Speed is the single greatest indicator of whether someone will survive a crash. Buttigieg’s plan acknowledges the importance of designing streets that are built for safety rather than fast travel, including changing the way speed limits are set, which many states do by watching how fast 85 percent of drivers choose to travel (it sounds like a joke, but it’s true, and it’s a horrible idea). But the extremely notable part here is that Buttigieg puts forth the concept of “self-enforcing streets,” acknowledging that investing in better design is more effective — and equitable — than paying cops to patrol. “It is a new day when USDOT acknowledges the benefits of self-enforcing streets,” says Danny Harris, executive director of New York City–based Transportation Alternatives, which is working as part of a statewide coalition to pass sweeping traffic-safety reform in the New York legislature. “Not only are they a proven tool to prevent traffic violence, they are a marked shift away from the harms of armed police enforcement on our streets.”
Grade: A-
Post-Crash Care
“Enhance the survivability of crashes through expedient access to emergency medical care, while creating a safe working environment for vital first responders and preventing secondary crashes through robust traffic incident management practices.”

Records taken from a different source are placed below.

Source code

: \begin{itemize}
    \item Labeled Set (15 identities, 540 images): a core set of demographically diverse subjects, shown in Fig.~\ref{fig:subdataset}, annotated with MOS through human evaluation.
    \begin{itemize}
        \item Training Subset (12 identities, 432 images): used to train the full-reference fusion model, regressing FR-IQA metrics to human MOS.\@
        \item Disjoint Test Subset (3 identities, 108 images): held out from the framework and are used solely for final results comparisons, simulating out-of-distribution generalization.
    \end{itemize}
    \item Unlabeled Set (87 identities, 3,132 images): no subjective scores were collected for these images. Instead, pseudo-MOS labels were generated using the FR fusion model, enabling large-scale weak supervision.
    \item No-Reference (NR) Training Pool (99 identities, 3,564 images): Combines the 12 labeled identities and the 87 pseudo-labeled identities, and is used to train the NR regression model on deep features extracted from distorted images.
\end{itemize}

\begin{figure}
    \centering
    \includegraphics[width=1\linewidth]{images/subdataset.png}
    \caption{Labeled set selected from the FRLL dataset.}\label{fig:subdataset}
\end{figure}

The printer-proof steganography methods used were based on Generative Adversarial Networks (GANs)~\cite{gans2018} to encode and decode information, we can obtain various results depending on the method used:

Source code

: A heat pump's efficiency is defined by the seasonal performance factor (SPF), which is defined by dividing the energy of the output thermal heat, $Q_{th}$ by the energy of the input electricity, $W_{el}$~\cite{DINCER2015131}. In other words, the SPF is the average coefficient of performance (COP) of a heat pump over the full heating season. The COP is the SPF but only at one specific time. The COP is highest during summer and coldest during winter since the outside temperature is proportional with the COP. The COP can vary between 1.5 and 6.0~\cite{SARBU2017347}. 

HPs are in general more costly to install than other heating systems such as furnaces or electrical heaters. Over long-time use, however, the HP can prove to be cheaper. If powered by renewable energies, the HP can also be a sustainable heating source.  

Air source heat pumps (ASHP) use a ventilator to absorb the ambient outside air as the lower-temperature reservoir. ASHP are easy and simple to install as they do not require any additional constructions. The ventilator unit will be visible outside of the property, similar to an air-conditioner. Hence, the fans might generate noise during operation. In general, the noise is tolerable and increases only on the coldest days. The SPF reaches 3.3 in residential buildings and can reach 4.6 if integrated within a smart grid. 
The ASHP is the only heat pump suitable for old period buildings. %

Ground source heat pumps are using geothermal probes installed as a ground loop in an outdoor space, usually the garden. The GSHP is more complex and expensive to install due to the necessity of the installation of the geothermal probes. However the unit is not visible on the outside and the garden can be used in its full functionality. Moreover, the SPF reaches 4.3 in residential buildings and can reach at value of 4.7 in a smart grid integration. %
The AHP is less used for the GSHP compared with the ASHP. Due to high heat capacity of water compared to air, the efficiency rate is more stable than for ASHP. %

This is perhaps an underappreciated element of preventing roadway fatalities, but it’s really important. When severe crashes occur, the distance to a trauma center can mean the difference between life and death, particularly in rural areas. Part of the plan includes better coordination between emergency teams, hospitals, and transportation agencies to track those response times. “Something that’s a big issue here in the U.S. in particular is how poor our data is on some of these post-crash statistics, particularly with respect to vulnerable, non-motor vehicle–occupant users who are not fatalities,” says Tara Goddard, a transportation planning professor at Texas A&M University. “We do a rotten job of following up or understanding the massive costs to quality of life and the transportation system for even moderate injuries.” People who die more than 30 days after a crash aren’t even included in the totals, for example. It’s good to see codification of a more holistic approach to road safety, she says. “Of course it is ideal to prevent all crashes, but in any realistic near-term scenario, and definitely today, we need the whole continuum of care involved.”
Grade: B+
Overall Strategy
As Osborne noted, it will take much more funding to back up all this policy; $6 billion for a new Safe Streets and Roads for All program pales in comparison to the hundreds of billions allocated for highways. Similarly, allocating dollars for educational campaigns gives state and local transportation departments too much leeway to spend federal money sharing information instead of building infrastructure. And one critical element that’s missing from Buttigieg’s plan is a target date. Ecola, who created the plan to eliminate fatalities by 2050, says this strategy is in keeping with that goal but requires steady commitment to its design priorities (and given that a half a dozen or so commissioners will run the DOT over the next three decades, that’s not a given). A battle with automakers is likely to be part of it. But now, at least, what the federal government is saying is aligned with what advocates have been saying for decades.